Brian Goetz brian.goetz at oracle.com
Fri Mar 23 21:49:46 UTC 2018

Stepping back, I think there's two ways to look at this:

  - break expression and break label are totally different statements, 
that happen to be spelled similarly
  - break is the same statement all around, but just as return requires 
a value in a value-returning method and requires no value in a void 
method, the meaning of break must agree with the innermost breaky context.

I think the latter is far easier for users to reason about, while giving 
up relatively little flexibility.  So doing a "break label" in an 
e-switch is the same error as doing "return 3" in a void method.
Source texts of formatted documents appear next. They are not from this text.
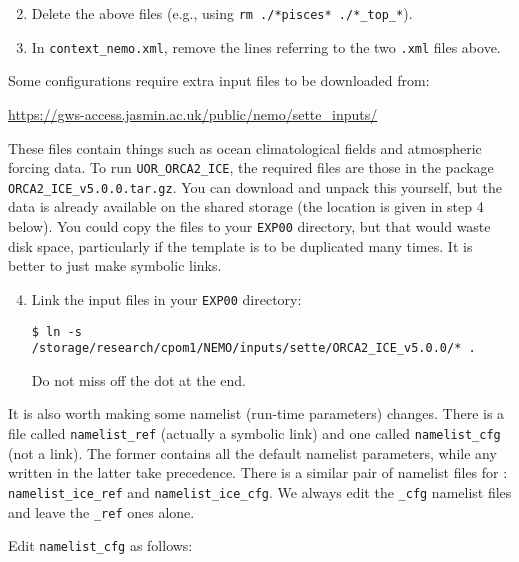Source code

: \begin{enumerate}\setcounter{enumi}{1}
    \item Delete the above files (e.g., using \verb|rm ./*pisces* ./*_top_*|).
    \item In \verb|context_nemo.xml|, remove the lines referring to the two \verb|.xml| files above.
\end{enumerate}

Some \NEMOSIcu{} configurations require extra input files to be downloaded from:

\begin{center}
    \url{https://gws-access.jasmin.ac.uk/public/nemo/sette\_inputs/}
\end{center}

These files contain things such as ocean climatological fields and atmospheric forcing data.
To run \verb|UOR_ORCA2_ICE|, the required files are those in the package \verb|ORCA2_ICE_v5.0.0.tar.gz|.
You can download and unpack this yourself, but the data is already available on the shared storage (the location is given in step 4 below).
You could copy the files to your \verb|EXP00| directory, but that would waste disk space, particularly if the template is to be duplicated many times.
It is better to just make symbolic links.

\begin{enumerate}\setcounter{enumi}{3}
    \item Link the input files in your \verb|EXP00| directory:

\begingroup\small
\begin{verbatim}
$ ln -s /storage/research/cpom1/NEMO/inputs/sette/ORCA2_ICE_v5.0.0/* .
\end{verbatim}
\endgroup

    Do not miss off the dot at the end.

\end{enumerate}

It is also worth making some namelist (run-time parameters) changes.
There is a file called \verb|namelist_ref| (actually a symbolic link) and one called \verb|namelist_cfg| (not a link).
The former contains all the default namelist parameters, while any written in the latter take precedence.
There is a similar pair of namelist files for \SIcu{}: \verb|namelist_ice_ref| and \verb|namelist_ice_cfg|.
We always edit the \verb|_cfg| namelist files and leave the \verb|_ref| ones alone.

Edit \verb|namelist_cfg| as follows:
On 3/23/2018 5:42 PM, Brian Goetz wrote:
>> The rest of it is about where to put the sharp edges:  Can I
>> break-e from a switch-e wherever I might consider doing return
>> from a method/lambda?  Or does break-e have extra restrictions
>> to prevent certain ambiguities?  Your answer is the latter.
> Right.  To avoid ambiguity with other breaky contexts, we let the 
> innermost breaky context determine the allowable break modes.
>> Speaking of ambiguities, should this be illegal, even
>> though under your rules it happens to be unambiguous?
>> Or is it just a puzzler we tolerate?
>>     e-switch {
>>         LABEL:
>>         s-switch {
>>            { int LABEL = 2; break LABEL; }
>>         }
>>     }
> It could be allowed (since you can't break-e from the switch), but it 
> seems safer to call it a compile error.  After all, you can always 
> alpha-rename the label.
>> Also the other way:
>>     LABEL:
>>     s-switch {
>>         e-switch { int LABEL = 2; break LABEL; }
>>     }
>> You want "break LABEL" to be immediately recognized as
>> either a break-l or a break-e.  The above cases seem to
>> make it hard to do so.  We could declare such code
>> pathological and demand a relabel in either case,
>> just as we declare local variable shadowing pathological
>> in most cases, demanding a renaming of one of the
>> variables.  Local variable shadowing is more likely
>> to occur than label shadowing, given that labels
>> are a rare construct, so maybe we just let the
>> above be a puzzler, rather than add a rule.
> Or, make it the same rule.  If in "break x", x could resolve as either 
> a label or an expression, call it an ambiguity.  (In either case, 
> depending on whether you rename the variable or the label, you could 
> then get a different error, which is "we don't serve that kind of 
> break round these parts.")  But I think its the same game either way.